Sugar Daddy by Sawyer Bennett



Don't be fooled by this pink and sparkly cover. Even though Loveswept normally publishes light and easy confections, this book completely shatters that mold. It's like someone took a rape and revenge film from the 70s and tried to make it a chick flick, which sounds like it absolutely should not work, but it almost does except for a few problems I'm going to talk about later. Sela was gang-raped when she was just sixteen-years-old when she went to a college party and had drugs slipped into her drink. Now, an adult woman, her views on sex and relationships are totally skewed; she's never forgotten that night. When watching a commercial for a dating website called Sugar Bowl, she recognizes the tattoo of the company's CEO as belonging to one of her rapists, so she signs up to Sugar Bowl to become a Sugar Baby in order to get close to the CEO and kill him. Instead, she winds up meeting his business partner, the coding mastermind behind the site, Beckett North.

The beginning was very strong. What happens to Sela is not sugar-coated, and even though the book doesn't wallow in the details (thank God), you learn enough about what happened to understand the severity of her trauma and really feel a strong sense of sympathy for the heroine.
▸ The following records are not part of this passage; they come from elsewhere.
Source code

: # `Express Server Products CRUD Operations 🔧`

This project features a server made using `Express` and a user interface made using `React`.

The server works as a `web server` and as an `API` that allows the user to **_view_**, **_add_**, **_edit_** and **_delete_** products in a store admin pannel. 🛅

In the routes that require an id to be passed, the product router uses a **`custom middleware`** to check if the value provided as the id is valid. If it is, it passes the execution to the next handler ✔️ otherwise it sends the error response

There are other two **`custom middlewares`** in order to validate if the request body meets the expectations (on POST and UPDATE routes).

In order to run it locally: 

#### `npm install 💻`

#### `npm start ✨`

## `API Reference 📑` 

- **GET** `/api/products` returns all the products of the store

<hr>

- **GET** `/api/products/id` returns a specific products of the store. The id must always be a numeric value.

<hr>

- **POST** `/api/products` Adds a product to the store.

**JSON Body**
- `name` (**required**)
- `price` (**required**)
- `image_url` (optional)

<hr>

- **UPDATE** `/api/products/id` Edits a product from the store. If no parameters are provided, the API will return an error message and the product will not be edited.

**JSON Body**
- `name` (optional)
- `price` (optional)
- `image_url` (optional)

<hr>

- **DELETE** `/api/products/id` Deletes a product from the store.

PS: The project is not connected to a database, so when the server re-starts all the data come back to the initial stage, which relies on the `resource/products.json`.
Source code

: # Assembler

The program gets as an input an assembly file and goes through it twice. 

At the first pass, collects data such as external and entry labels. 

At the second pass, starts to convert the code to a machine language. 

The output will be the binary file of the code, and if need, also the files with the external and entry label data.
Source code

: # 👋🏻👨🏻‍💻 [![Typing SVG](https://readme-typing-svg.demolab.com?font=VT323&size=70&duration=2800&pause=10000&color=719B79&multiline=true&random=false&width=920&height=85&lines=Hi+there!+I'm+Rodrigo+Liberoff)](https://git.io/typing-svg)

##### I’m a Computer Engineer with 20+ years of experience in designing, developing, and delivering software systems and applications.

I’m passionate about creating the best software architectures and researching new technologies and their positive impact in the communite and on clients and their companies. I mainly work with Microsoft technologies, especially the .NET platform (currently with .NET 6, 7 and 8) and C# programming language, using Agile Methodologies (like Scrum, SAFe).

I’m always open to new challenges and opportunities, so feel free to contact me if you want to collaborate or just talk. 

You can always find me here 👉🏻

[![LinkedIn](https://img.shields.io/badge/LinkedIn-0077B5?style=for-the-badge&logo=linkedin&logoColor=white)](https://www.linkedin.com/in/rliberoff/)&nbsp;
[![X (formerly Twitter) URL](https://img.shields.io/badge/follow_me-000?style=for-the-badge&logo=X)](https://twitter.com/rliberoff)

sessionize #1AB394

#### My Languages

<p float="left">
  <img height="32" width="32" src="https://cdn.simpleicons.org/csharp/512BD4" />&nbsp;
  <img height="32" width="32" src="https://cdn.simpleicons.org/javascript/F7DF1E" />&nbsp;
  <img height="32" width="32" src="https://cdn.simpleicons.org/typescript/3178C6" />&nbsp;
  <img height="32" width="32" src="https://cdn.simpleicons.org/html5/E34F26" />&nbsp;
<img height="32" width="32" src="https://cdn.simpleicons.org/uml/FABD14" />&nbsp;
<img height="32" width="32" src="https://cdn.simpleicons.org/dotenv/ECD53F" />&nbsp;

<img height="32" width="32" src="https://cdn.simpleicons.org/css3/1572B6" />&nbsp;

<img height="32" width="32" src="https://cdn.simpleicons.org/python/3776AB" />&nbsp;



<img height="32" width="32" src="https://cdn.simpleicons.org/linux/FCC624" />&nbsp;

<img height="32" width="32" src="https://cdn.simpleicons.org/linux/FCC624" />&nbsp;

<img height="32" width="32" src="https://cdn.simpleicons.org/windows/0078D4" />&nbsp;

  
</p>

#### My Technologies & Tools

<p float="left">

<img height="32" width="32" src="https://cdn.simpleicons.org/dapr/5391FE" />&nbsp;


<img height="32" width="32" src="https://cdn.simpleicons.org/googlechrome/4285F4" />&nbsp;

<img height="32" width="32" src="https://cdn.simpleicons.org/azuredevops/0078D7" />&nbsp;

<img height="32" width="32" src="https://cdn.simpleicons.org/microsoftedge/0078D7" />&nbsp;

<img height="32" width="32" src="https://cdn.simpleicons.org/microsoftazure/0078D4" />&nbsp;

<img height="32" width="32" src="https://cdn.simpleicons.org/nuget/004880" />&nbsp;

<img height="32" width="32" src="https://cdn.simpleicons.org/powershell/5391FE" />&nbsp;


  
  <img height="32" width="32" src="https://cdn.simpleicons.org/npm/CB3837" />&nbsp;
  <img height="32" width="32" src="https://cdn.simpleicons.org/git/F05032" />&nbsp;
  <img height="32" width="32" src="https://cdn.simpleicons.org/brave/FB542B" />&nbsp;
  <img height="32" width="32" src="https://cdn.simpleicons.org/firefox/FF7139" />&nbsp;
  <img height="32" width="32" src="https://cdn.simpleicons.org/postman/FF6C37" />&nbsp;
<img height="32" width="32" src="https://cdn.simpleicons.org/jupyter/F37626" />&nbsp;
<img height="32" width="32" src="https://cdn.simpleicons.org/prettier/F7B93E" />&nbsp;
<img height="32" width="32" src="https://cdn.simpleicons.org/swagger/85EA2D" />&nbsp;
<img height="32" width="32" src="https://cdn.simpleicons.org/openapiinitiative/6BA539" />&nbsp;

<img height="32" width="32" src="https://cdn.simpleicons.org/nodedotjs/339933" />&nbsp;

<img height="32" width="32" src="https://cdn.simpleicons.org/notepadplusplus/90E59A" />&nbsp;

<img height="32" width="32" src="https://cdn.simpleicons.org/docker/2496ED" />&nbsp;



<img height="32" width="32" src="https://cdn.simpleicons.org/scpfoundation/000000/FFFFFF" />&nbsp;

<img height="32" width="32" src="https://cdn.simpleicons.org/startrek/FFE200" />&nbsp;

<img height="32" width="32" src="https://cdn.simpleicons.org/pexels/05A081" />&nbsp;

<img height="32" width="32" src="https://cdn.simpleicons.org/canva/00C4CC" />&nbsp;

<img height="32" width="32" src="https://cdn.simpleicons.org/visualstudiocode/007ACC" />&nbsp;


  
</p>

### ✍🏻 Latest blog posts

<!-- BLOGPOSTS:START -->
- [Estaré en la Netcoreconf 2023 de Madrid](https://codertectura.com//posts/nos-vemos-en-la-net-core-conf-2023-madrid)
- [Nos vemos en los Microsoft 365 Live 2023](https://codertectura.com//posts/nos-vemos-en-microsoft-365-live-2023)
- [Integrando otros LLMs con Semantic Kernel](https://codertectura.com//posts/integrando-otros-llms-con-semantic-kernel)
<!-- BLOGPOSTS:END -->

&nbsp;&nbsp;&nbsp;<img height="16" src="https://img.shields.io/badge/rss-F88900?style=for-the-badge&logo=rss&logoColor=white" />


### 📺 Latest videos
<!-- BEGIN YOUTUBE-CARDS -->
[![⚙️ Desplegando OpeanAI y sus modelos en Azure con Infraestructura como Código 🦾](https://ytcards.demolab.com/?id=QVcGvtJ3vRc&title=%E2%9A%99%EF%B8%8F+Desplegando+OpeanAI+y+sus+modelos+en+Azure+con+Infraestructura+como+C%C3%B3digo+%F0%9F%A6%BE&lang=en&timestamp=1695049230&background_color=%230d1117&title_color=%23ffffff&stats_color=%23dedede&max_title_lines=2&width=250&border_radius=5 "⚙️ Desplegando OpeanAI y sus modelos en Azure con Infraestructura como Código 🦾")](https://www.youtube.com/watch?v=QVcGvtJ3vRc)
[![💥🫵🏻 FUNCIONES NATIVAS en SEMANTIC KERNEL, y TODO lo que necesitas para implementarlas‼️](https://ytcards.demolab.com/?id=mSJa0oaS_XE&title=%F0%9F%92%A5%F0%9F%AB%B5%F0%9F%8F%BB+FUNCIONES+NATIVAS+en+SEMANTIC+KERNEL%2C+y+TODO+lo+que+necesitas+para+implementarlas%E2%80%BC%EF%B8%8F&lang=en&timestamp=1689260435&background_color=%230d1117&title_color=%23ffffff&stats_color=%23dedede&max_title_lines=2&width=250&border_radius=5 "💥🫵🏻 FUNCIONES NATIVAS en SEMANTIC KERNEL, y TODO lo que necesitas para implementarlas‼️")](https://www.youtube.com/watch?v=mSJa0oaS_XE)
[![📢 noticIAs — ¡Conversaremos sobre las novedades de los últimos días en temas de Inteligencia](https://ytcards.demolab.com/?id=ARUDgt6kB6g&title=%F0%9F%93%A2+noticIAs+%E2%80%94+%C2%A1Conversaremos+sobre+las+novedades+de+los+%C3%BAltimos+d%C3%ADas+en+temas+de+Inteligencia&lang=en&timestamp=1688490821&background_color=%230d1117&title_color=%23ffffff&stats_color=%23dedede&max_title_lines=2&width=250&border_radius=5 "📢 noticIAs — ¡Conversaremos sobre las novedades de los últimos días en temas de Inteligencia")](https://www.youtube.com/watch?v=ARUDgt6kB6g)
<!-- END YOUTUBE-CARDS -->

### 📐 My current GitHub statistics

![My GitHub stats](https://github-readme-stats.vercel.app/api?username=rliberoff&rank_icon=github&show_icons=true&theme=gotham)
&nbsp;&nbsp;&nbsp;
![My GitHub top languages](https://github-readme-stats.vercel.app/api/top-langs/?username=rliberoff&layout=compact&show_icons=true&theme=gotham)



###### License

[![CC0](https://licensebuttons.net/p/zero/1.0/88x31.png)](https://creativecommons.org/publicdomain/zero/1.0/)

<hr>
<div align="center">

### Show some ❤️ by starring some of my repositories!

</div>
Her desire for revenge gives the book a driving pace, and the reader feels that tension, anxiously wondering what will happen: will Sela get her revenge? Or will she be found out?

The problem is that once Sela gets involved with Beck, the book becomes all about the sex. At first, she has these PTSD-like flashbacks, which made a lot of sense and felt realistic, but then it was like the sex was so good that it just "cured" her because he gave her orgasms. This is a huge peeve of mine, because sex is not a magical panacea that can absolve people of any sorts of mental or emotional problems that they have. Having a support network and emotional intimacy can help, but I really don't think you can just fuck your problems away, if you'll pardon my language, despite what many of these dark and edgy romances would have you think. The sex scenes were also pretty awful, and I was really annoyed when Beck wanted to do away with condoms and Sela's response was, "I'm clean." Yeah, but what about him? The onus is not just on the woman to be clean.

Towards the end of the book, SUGAR DADDY remembers what it sets out to do, and to be fair, the villain in this book is truly awful, and it's genuinely infuriating how blind Beck is to his friend and business partner's actions, in the way that it sometimes feels only men can be (locker room talk, anyone?). When Sela got down to business, I wanted to be like, "YAS GIRL," but then the book ends on a cliffhanger just when things are starting to pick up again. It's a mother of a cliffhanger, too.

I literally slept on this review because I wanted to think about it more deeply, and I have to say that this "dark" book is really only for people who want to read something edgy that talks the talk but doesn't walk the walk - let's call it "Diet Edgy." I personally don't like books that do things by halves, so it was annoying to get a book that was allegedly about one thing, only to find myself with pages of tediously written sex scenes and a heroine who lost her edge as soon as a hot guy walked into the picture. Even Beck, the so-called nice guy, reveals his douchey side when at one point he takes the heroine's silence for consent. Um, no, that's not how that works. I probably won't continue this series.